Gordon also touched on potential penalties for the crew member that yanked Hamlin to the ground.

“See what NASCAR does that and where it goes,” Gordon explained. “There weren’t any punches or anything pulled. Denny got pulled out there and got pulled down pretty hard. Apologized to Denny for that and how that was handled. Ultimately, I’ll put that one back on me to start with. I shouldn’t have let Joey down there to start with. I probably made a poor decision in letting him go down and talk. A little bit of that is on me and we’ll work forward from that. Understand Joey’s frustration. I think it’s genuine. What started the whole situation was what happened on the race track. We can talk about what happens in short track racing and all, 50 to go to get pushed up into the wall side-by-side it’s going to frustrate you. I think if the roles were revered it’s probably frustrating as much the other way. … We’ll see what NASCAR does and we’ll adapt to whatever comes forward.”

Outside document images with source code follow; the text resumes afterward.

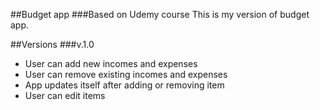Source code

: ##Budget app
###Based on Udemy course
This is my version of budget app.

##Versions
###v.1.0
- User can add new incomes and expenses
- User can remove existing incomes and expenses
- App updates itself after adding or removing item
- User can edit items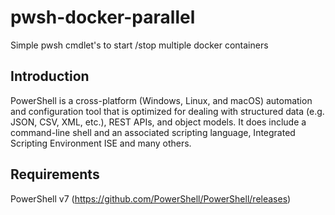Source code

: # pwsh-docker-parallel
Simple pwsh cmdlet's to start /stop multiple docker containers

## Introduction
PowerShell is a cross-platform (Windows, Linux, and macOS) automation and configuration tool that is optimized for dealing with structured data (e.g. JSON, CSV, XML, etc.), REST APIs, and object models. It does include a command-line shell and an associated scripting language, Integrated Scripting Environment ISE and many others.

## Requirements
PowerShell v7 (https://github.com/PowerShell/PowerShell/releases)
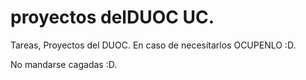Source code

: # proyectos delDUOC UC.
Tareas, Proyectos del DUOC. En caso de necesitarlos OCUPENLO :D.

No mandarse cagadas :D.
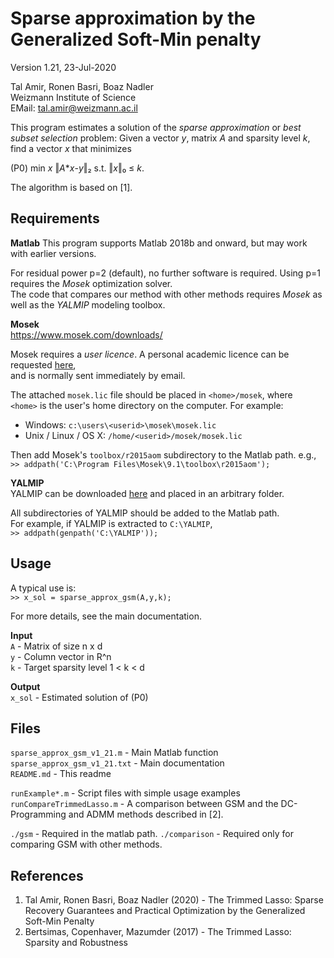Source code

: Sparse approximation by the Generalized Soft-Min penalty
========================================================

Version 1.21, 23-Jul-2020

Tal Amir, Ronen Basri, Boaz Nadler  
Weizmann Institute of Science  
EMail: tal.amir@weizmann.ac.il  

This program estimates a solution of the _sparse approximation_ or _best subset selection_ problem: Given a vector _y_, matrix _A_ and sparsity level _k_, find a vector _x_ that minimizes  
  
(P0)         min _x_ ‖_A_*_x_-_y_‖₂ s.t. ‖_x_‖₀ ≤ _k_.  
  
The algorithm is based on [1].  


Requirements
------------
**Matlab** 
This program supports Matlab 2018b and onward, but may work with earlier versions. 
 
For residual power p=2 (default), no further software is required. Using p=1 requires the _Mosek_ optimization solver.  
The code that compares our method with other methods requires _Mosek_ as well as the _YALMIP_ modeling toolbox.  
 
**Mosek**  
https://www.mosek.com/downloads/  
  
Mosek requires a _user licence_. A personal academic licence can be requested [here](https://www.mosek.com/license/request/personal-academic/),  
and is normally sent immediately by email.  

The attached `mosek.lic` file should be placed in `<home>/mosek`, where  
`<home>` is the user's home directory on the computer. For example:  
* Windows: `c:\users\<userid>\mosek\mosek.lic`  
* Unix / Linux / OS X: `/home/<userid>/mosek/mosek.lic`  

Then add Mosek's `toolbox/r2015aom` subdirectory to the Matlab path. e.g.,  
`>> addpath('C:\Program Files\Mosek\9.1\toolbox\r2015aom');`

**YALMIP**  
YALMIP can be downloaded [here](https://yalmip.github.io/download/) and placed in an arbitrary folder.  

All subdirectories of YALMIP should be added to the Matlab path.  
For example, if YALMIP is extracted to `C:\YALMIP`,  
`>> addpath(genpath('C:\YALMIP'));`


Usage
-----
A typical use is:  
`>> x_sol = sparse_approx_gsm(A,y,k);`

For more details, see the main documentation.

**Input**  
`A` - Matrix of size n x d  
`y` - Column vector in R^n  
`k` - Target sparsity level 1 < k < d  
  
**Output**  
`x_sol` - Estimated solution of (P0)  


Files
-----
`sparse_approx_gsm_v1_21.m`    - Main Matlab function  
`sparse_approx_gsm_v1_21.txt`  - Main documentation  
`README.md`                    - This readme  

`runExample*.m`             - Script files with simple usage examples  
`runCompareTrimmedLasso.m`  - A comparison between GSM and the DC-Programming and ADMM methods described in [2].
                          
`./gsm`  - Required in the matlab path. 
`./comparison`  - Required only for comparing GSM with other methods. 

References
----------
1. Tal Amir, Ronen Basri, Boaz Nadler (2020) - The Trimmed Lasso: Sparse Recovery Guarantees and Practical Optimization by the Generalized Soft-Min Penalty
2. Bertsimas, Copenhaver, Mazumder (2017) - The Trimmed Lasso: Sparsity and Robustness  
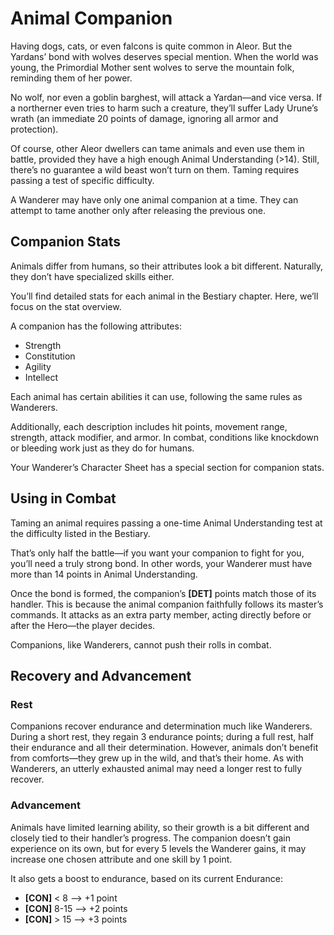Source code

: # Animal Companion

Having dogs, cats, or even falcons is quite common in Aleor. But the Yardans’ bond with wolves deserves special mention. When the world was young, the Primordial Mother sent wolves to serve the mountain folk, reminding them of her power.

No wolf, nor even a goblin barghest, will attack a Yardan—and vice versa. If a northerner even tries to harm such a creature, they’ll suffer Lady Urune’s wrath (an immediate 20 points of damage, ignoring all armor and protection).

Of course, other Aleor dwellers can tame animals and even use them in battle, provided they have a high enough Animal Understanding (>14). Still, there’s no guarantee a wild beast won’t turn on them. Taming requires passing a test of specific difficulty.

A Wanderer may have only one animal companion at a time. They can attempt to tame another only after releasing the previous one.

## Companion Stats

Animals differ from humans, so their attributes look a bit different. Naturally, they don’t have specialized skills either.

You’ll find detailed stats for each animal in the Bestiary chapter. Here, we’ll focus on the stat overview.

A companion has the following attributes:

- Strength
- Constitution
- Agility
- Intellect

Each animal has certain abilities it can use, following the same rules as Wanderers.

Additionally, each description includes hit points, movement range, strength, attack modifier, and armor. In combat, conditions like knockdown or bleeding work just as they do for humans.

Your Wanderer’s Character Sheet has a special section for companion stats.

## Using in Combat

Taming an animal requires passing a one-time Animal Understanding test at the difficulty listed in the Bestiary.

That’s only half the battle—if you want your companion to fight for you, you’ll need a truly strong bond. In other words, your Wanderer must have more than 14 points in Animal Understanding.

Once the bond is formed, the companion’s **[DET]** points match those of its handler. This is because the animal companion faithfully follows its master’s commands. It attacks as an extra party member, acting directly before or after the Hero—the player decides.

Companions, like Wanderers, cannot push their rolls in combat.

## Recovery and Advancement

### Rest

Companions recover endurance and determination much like Wanderers. During a short rest, they regain 3 endurance points; during a full rest, half their endurance and all their determination. However, animals don’t benefit from comforts—they grew up in the wild, and that’s their home. As with Wanderers, an utterly exhausted animal may need a longer rest to fully recover.

### Advancement

Animals have limited learning ability, so their growth is a bit different and closely tied to their handler’s progress. The companion doesn’t gain experience on its own, but for every 5 levels the Wanderer gains, it may increase one chosen attribute and one skill by 1 point.

It also gets a boost to endurance, based on its current Endurance:

- **[CON]** < 8 --> +1 point
- **[CON]** 8-15 --> +2 points
- **[CON]** > 15 --> +3 points

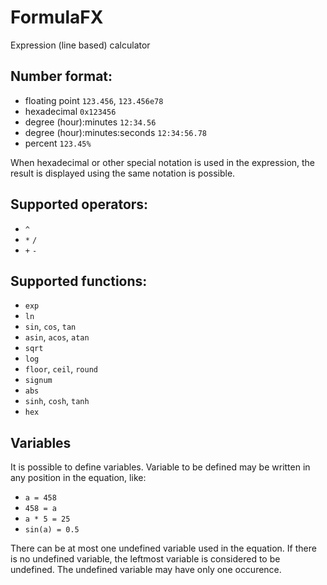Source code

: # FormulaFX
Expression (line based) calculator

Number format:
----

- floating point `123.456`, `123.456e78`
- hexadecimal `0x123456`
- degree (hour):minutes  `12:34.56`
- degree (hour):minutes:seconds  `12:34:56.78`
- percent `123.45%`

When hexadecimal or other special notation is used in the expression, the result is displayed using the same notation is possible.

Supported operators:
----

- `^`
- `*` `/`
- `+` `-`

Supported functions:
----

- `exp`
- `ln`
- `sin`, `cos`, `tan`
- `asin`, `acos`, `atan`
- `sqrt`
- `log`
- `floor`, `ceil`, `round`
- `signum`
- `abs`
- `sinh`, `cosh`, `tanh`
- `hex`

Variables
----

It is possible to define variables. Variable to be defined may be written in any position in the equation, like:

- `a = 458`
- `458 = a`
- `a * 5 = 25`
- `sin(a) = 0.5`

There can be at most one undefined variable used in the equation. If there is no undefined variable, the leftmost variable
is considered to be undefined. The undefined variable may have only one occurence.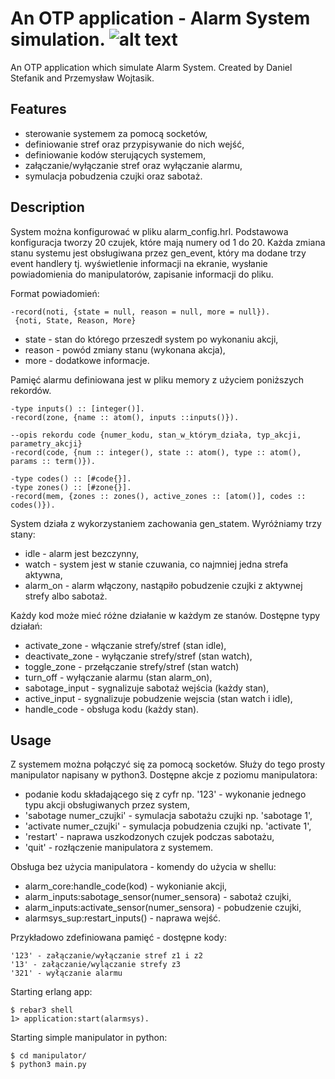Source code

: 

An OTP application - Alarm System simulation. ![alt text](https://travis-ci.com/Premwoik/Erlang-AlarmSystem.svg?token=6NPxvdxVXjtv553szhtp&branch=master)
=====

An OTP application which simulate Alarm System. Created by Daniel Stefanik and Przemysław Wojtasik.

Features
-----------
- sterowanie systemem za pomocą socketów,
- definiowanie stref oraz przypisywanie do nich wejść,
- definiowanie kodów sterujących systemem,
- załączanie/wyłączanie stref oraz wyłączanie alarmu,
- symulacja pobudzenia czujki oraz sabotaż.

Description
-----
System można konfigurować w pliku alarm_config.hrl. Podstawowa konfiguracja tworzy 20 czujek, które
mają numery od 1 do 20. Każda zmiana stanu systemu jest obsługiwana przez gen_event, który ma dodane
trzy event handlery tj. wyświetlenie informacji na ekranie, wysłanie powiadomienia do manipulatorów,
zapisanie informacji do pliku.

Format powiadomień:

    -record(noti, {state = null, reason = null, more = null}).
     {noti, State, Reason, More}
 - state - stan do którego przeszedł system po wykonaniu akcji,
 - reason - powód zmiany stanu (wykonana akcja),
 - more - dodatkowe informacje.

Pamięć alarmu definiowana jest w pliku memory z użyciem poniższych rekordów.
    
    -type inputs() :: [integer()].
    -record(zone, {name :: atom(), inputs ::inputs()}).
    
    --opis rekordu code {numer_kodu, stan_w_którym_działa, typ_akcji, parametry_akcji}
    -record(code, {num :: integer(), state :: atom(), type :: atom(), params :: term()}).
    
    -type codes() :: [#code{}].
    -type zones() :: [#zone{}].
    -record(mem, {zones :: zones(), active_zones :: [atom()], codes :: codes()}).

System działa z wykorzystaniem zachowania gen_statem. Wyróżniamy trzy stany:
 - idle - alarm jest bezczynny,
 - watch - system jest w stanie czuwania, co najmniej jedna strefa aktywna,
 - alarm_on - alarm włączony, nastąpiło pobudzenie czujki z aktywnej strefy albo sabotaż.

Każdy kod może mieć różne działanie w każdym ze stanów.
Dostępne typy działań:
 - activate_zone - włączanie strefy/stref (stan idle),
 - deactivate_zone - wyłączanie strefy/stref (stan watch),
 - toggle_zone - przełączanie strefy/stref (stan watch)
 - turn_off - wyłączanie alarmu (stan alarm_on),
 - sabotage_input - sygnalizuje sabotaż wejścia (każdy stan),
 - active_input - sygnalizuje pobudzenie wejscia (stan watch i idle),
 - handle_code - obsługa kodu (każdy stan).
 






Usage
----

Z systemem można połączyć się za pomocą socketów. Służy do tego prosty manipulator napisany w python3. 
Dostępne akcje z poziomu manipulatora:
 - podanie kodu składającego się z cyfr np. '123' - wykonanie jednego typu akcji obsługiwanych przez system,
 - 'sabotage numer_czujki' - symulacja sabotażu czujki np. 'sabotage 1',
 - 'activate numer_czujki' - symulacja pobudzenia czujki np. 'activate 1',
 - 'restart' - naprawa uszkodzonych czujek podczas sabotażu,
 - 'quit' - rozłączenie manipulatora z systemem.


Obsługa bez użycia manipulatora - komendy do użycia w shellu:
 - alarm_core:handle_code(kod) - wykonianie akcji,
 - alarm_inputs:sabotage_sensor(numer_sensora) - sabotaż czujki,
 - alarm_inputs:activate_sensor(numer_sensora) - pobudzenie czujki,
 - alarmsys_sup:restart_inputs() - naprawa wejść.

Przykładowo zdefiniowana pamięć - dostępne kody:   
    
    '123' - załączanie/wyłączanie stref z1 i z2
    '13' - załączanie/wylączanie strefy z3
    '321' - wyłączanie alarmu

Starting erlang app:

    $ rebar3 shell
    1> application:start(alarmsys).
    
Starting simple manipulator in python:
    
    $ cd manipulator/
    $ python3 main.py
    

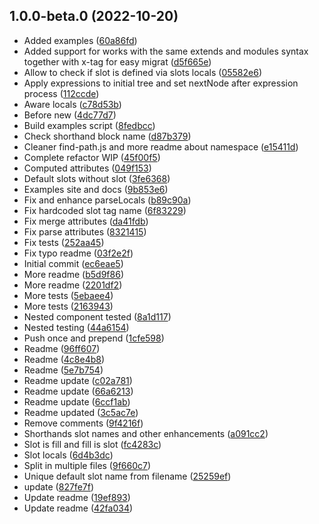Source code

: ## 1.0.0-beta.0 (2022-10-20)

* Added examples ([60a86fd](https://github.com/USER_NAME/PLUGIN_NAME/commit/60a86fd))
* Added support for works with the same extends and modules syntax together with x-tag for easy migrat ([d5f665e](https://github.com/USER_NAME/PLUGIN_NAME/commit/d5f665e))
* Allow to check if slot is defined via slots locals ([05582e6](https://github.com/USER_NAME/PLUGIN_NAME/commit/05582e6))
* Apply expressions to initial tree and set nextNode after expression process ([112ccde](https://github.com/USER_NAME/PLUGIN_NAME/commit/112ccde))
* Aware locals ([c78d53b](https://github.com/USER_NAME/PLUGIN_NAME/commit/c78d53b))
* Before new ([4dc77d7](https://github.com/USER_NAME/PLUGIN_NAME/commit/4dc77d7))
* Build examples script ([8fedbcc](https://github.com/USER_NAME/PLUGIN_NAME/commit/8fedbcc))
* Check shorthand block name ([d87b379](https://github.com/USER_NAME/PLUGIN_NAME/commit/d87b379))
* Cleaner find-path.js and more readme about namespace ([e15411d](https://github.com/USER_NAME/PLUGIN_NAME/commit/e15411d))
* Complete refactor WIP ([45f00f5](https://github.com/USER_NAME/PLUGIN_NAME/commit/45f00f5))
* Computed attributes ([049f153](https://github.com/USER_NAME/PLUGIN_NAME/commit/049f153))
* Default slots without slot ([3fe6368](https://github.com/USER_NAME/PLUGIN_NAME/commit/3fe6368))
* Examples site and docs ([9b853e6](https://github.com/USER_NAME/PLUGIN_NAME/commit/9b853e6))
* Fix and enhance parseLocals ([b89c90a](https://github.com/USER_NAME/PLUGIN_NAME/commit/b89c90a))
* Fix hardcoded slot tag name ([6f83229](https://github.com/USER_NAME/PLUGIN_NAME/commit/6f83229))
* Fix merge attributes ([da41fdb](https://github.com/USER_NAME/PLUGIN_NAME/commit/da41fdb))
* Fix parse attributes ([8321415](https://github.com/USER_NAME/PLUGIN_NAME/commit/8321415))
* Fix tests ([252aa45](https://github.com/USER_NAME/PLUGIN_NAME/commit/252aa45))
* Fix typo readme ([03f2e2f](https://github.com/USER_NAME/PLUGIN_NAME/commit/03f2e2f))
* Initial commit ([ec6eae5](https://github.com/USER_NAME/PLUGIN_NAME/commit/ec6eae5))
* More readme ([b5d9f86](https://github.com/USER_NAME/PLUGIN_NAME/commit/b5d9f86))
* More readme ([2201df2](https://github.com/USER_NAME/PLUGIN_NAME/commit/2201df2))
* More tests ([5ebaee4](https://github.com/USER_NAME/PLUGIN_NAME/commit/5ebaee4))
* More tests ([2163943](https://github.com/USER_NAME/PLUGIN_NAME/commit/2163943))
* Nested component tested ([8a1d117](https://github.com/USER_NAME/PLUGIN_NAME/commit/8a1d117))
* Nested testing ([44a6154](https://github.com/USER_NAME/PLUGIN_NAME/commit/44a6154))
* Push once and prepend ([1cfe598](https://github.com/USER_NAME/PLUGIN_NAME/commit/1cfe598))
* Readme ([96ff607](https://github.com/USER_NAME/PLUGIN_NAME/commit/96ff607))
* Readme ([4c8e4b8](https://github.com/USER_NAME/PLUGIN_NAME/commit/4c8e4b8))
* Readme ([5e7b754](https://github.com/USER_NAME/PLUGIN_NAME/commit/5e7b754))
* Readme update ([c02a781](https://github.com/USER_NAME/PLUGIN_NAME/commit/c02a781))
* Readme update ([66a6213](https://github.com/USER_NAME/PLUGIN_NAME/commit/66a6213))
* Readme update ([6ccf1ab](https://github.com/USER_NAME/PLUGIN_NAME/commit/6ccf1ab))
* Readme updated ([3c5ac7e](https://github.com/USER_NAME/PLUGIN_NAME/commit/3c5ac7e))
* Remove comments ([9f4216f](https://github.com/USER_NAME/PLUGIN_NAME/commit/9f4216f))
* Shorthands slot names and other enhancements ([a091cc2](https://github.com/USER_NAME/PLUGIN_NAME/commit/a091cc2))
* Slot is fill and fill is slot ([fc4283c](https://github.com/USER_NAME/PLUGIN_NAME/commit/fc4283c))
* Slot locals ([6d4b3dc](https://github.com/USER_NAME/PLUGIN_NAME/commit/6d4b3dc))
* Split in multiple files ([9f660c7](https://github.com/USER_NAME/PLUGIN_NAME/commit/9f660c7))
* Unique default slot name from filename ([25259ef](https://github.com/USER_NAME/PLUGIN_NAME/commit/25259ef))
* update ([827fe7f](https://github.com/USER_NAME/PLUGIN_NAME/commit/827fe7f))
* Update readme ([19ef893](https://github.com/USER_NAME/PLUGIN_NAME/commit/19ef893))
* Update readme ([42fa034](https://github.com/USER_NAME/PLUGIN_NAME/commit/42fa034))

Orginal Story 9:11 AM ET October 28th

Finally, it appears NASCAR has had enough of pit crew members injecting themselves in fights or squabbles between their race car drivers.

The morning after the dust-up between Joey Logano and Denny Hamlin, which led to Hamlin being yanked by a Team Penske team member and thrown to the ground, NASCAR’s executive vice president and chief racing development officer talked about the incident on Sirius XM NASCAR Radio’s Morning Drive.

RELATED VIDEO: Denny Hamlin knocked to ground during tussle with Logano, 22 crew

“As we always say, we know emotions are going to run high, especially at this time of the season,” O’Donnell said. “The drivers, we don’t encourage it, but we know that they’re going to address each other after the race when they have an incident and you saw that happen.

“Then, unfortunately, instead of kind of breaking up a fight, I think what we saw was an aggressive move by a crew member, so we called the team into the hauler, including Todd Gordon.

“I think in this case, you’ve got a crew member who was maybe trying to break it up but certainly an aggressive move that we viewed on our part and unfortunately we’ll probably have to take some action to address that later today or tomorrow.”

NASCAR had already had these type of sanctions fresh in their mind as crew members were involved in a tussle a week ago at Kansas Speedway between Tyler Reddick and Cole Custer.

NASCAR didn’t issue any penalties in that incident, but there was plenty of talk about NASCAR needing to do something.

O’Donnell went on to say that NASCAR has been quite consistent about these kind of calls in the past, but things have gone a bit too far and it’s time for them to place a line in the sand.

“I think we have. I think we’ve been consistent in our reaction and will be consistent here,” O’Donnel said. “This is a team sport and with any team sport, I think you’re going to take care of your quarterback so to speak and you see that.

“What we can do is when we need to do address this with a penalty we will. When we see drivers, or in this case, crew members in Kansas trying to break something up, we won’t react. It’s case-by-case, but it’s a passionate sport and there’s a lot on the line and sometimes emotions go a little too far and we’ve got to react.”